Firstly, we only have to look at Wikipedia to find that there are academics who oppose the validity of the concept, but unfortunately none of them made it to the inquiry. The Group heard only one side of the story, repeatedly presented as fact by professor after professor, so it is perhaps not surprising that they swallowed it whole. Who selected such a one-sided presentation of views? Well, we do know that the secretariat contained a member of MEND and also an activist who loudly complained about Islamophobia on the part of the police after the horrors of Rotherham were exposed (see Part 1) so I think we know where to start looking.

If you read the contributions to the inquiry, accepting the speciousness of the central concept, it appears very much like a prolonged sales pitch to gullible buyers of the cloth so fine that only the most intelligent can see it. Some people have already noticed that the new definition is a perfect set of Emperor’s new clothes. Hopefully more will raise their voices when those in authority attempt to use it to curb our free speech, and it will become the laughing stock it deserves to be.
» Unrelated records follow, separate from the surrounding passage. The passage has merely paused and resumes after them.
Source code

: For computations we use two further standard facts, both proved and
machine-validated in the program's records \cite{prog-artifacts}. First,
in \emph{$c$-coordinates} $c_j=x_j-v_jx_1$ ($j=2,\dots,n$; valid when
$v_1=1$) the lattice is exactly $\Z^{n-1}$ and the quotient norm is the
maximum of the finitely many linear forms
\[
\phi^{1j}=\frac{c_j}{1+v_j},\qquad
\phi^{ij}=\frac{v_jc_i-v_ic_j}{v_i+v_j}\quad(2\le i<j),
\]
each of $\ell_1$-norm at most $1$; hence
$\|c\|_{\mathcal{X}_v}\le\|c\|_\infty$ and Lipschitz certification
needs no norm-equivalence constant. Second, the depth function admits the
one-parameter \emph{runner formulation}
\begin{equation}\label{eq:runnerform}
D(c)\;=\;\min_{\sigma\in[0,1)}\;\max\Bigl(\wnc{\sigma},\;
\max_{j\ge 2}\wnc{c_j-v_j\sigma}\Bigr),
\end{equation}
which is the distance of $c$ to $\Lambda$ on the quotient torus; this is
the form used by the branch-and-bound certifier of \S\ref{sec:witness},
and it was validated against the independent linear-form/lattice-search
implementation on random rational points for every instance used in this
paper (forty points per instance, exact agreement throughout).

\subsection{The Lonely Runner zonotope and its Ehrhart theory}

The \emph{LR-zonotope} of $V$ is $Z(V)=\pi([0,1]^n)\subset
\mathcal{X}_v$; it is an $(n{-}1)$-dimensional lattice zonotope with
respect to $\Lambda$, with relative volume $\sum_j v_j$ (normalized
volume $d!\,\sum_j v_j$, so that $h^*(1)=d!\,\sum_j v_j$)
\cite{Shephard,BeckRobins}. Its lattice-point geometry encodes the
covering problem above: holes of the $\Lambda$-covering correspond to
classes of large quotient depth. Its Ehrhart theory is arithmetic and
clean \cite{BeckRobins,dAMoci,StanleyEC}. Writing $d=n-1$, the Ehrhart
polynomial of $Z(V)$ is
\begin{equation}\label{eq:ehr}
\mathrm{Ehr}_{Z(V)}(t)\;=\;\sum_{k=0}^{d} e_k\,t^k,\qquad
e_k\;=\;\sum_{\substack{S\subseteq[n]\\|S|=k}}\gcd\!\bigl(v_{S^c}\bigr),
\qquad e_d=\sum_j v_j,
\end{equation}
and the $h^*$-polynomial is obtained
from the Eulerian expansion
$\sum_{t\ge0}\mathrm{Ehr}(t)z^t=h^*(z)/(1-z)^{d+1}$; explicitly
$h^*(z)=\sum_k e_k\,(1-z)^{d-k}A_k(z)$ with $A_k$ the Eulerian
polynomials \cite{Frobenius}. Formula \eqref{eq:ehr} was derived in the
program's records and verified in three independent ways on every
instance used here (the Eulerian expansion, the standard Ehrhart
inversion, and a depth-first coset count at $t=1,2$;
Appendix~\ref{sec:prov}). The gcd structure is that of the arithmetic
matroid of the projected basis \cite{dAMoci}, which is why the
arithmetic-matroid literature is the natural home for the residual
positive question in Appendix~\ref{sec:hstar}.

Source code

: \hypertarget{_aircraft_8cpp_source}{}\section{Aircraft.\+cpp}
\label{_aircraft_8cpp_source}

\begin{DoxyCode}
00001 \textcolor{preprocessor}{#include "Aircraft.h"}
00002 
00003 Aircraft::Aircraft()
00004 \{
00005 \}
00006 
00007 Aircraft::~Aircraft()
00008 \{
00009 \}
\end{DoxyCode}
Secondly, When do we ever hear of cultural racism being applied to Muslims rather than non-Muslims? Islam is absolutely built on discrimination against, and othering of, non-Muslims. No one “others” like Allah. Just read his book and see how he encourages his followers to view Jews, Christians and any other unbelievers. Not surprisingly, these attitudes are acted out wherever non-Muslims, or even the wrong kind of Muslims, find themselves in proximity to those who take Allah’s words seriously.

Consider all those Muslim activists and their sociologist supporters contributing to the inquiry. When do any of them protest at the obvious “cultural racism” practised by Muslims upon Copts in Egypt, Ahmadiyya in Pakistan, Anglicans in Nigeria, Catholics in Sri Lanka, Jews anywhere and Kafir girls in Northern England? The answer is never. “Cultural racism” serves solely to boost the effectiveness of “Islamophobia”, and the APPG, in their innocence or otherwise, have given it their blessing.

Implications for Free Speech.

The report claims that the definition of Islamophobia has become more robust. This is not so. It has actually become flakier, but at the same time more controlling.

The group tell us that:

      “the aim of establishing a working definition of Islamophobia has neither been motivated by,
      nor is intended to curtail, free speech or criticism of Islam as a religion…”

but is only aimed at:

      “the victimisation of Muslims through the targeting of expressions of Muslimness”.

It turns out though that Muslimness covers so much that we had thought of merely as religious issues, or questions of fact, that there is very little left that we can say about Islam or Muslims that will not fall foul of the APPG’s strictures.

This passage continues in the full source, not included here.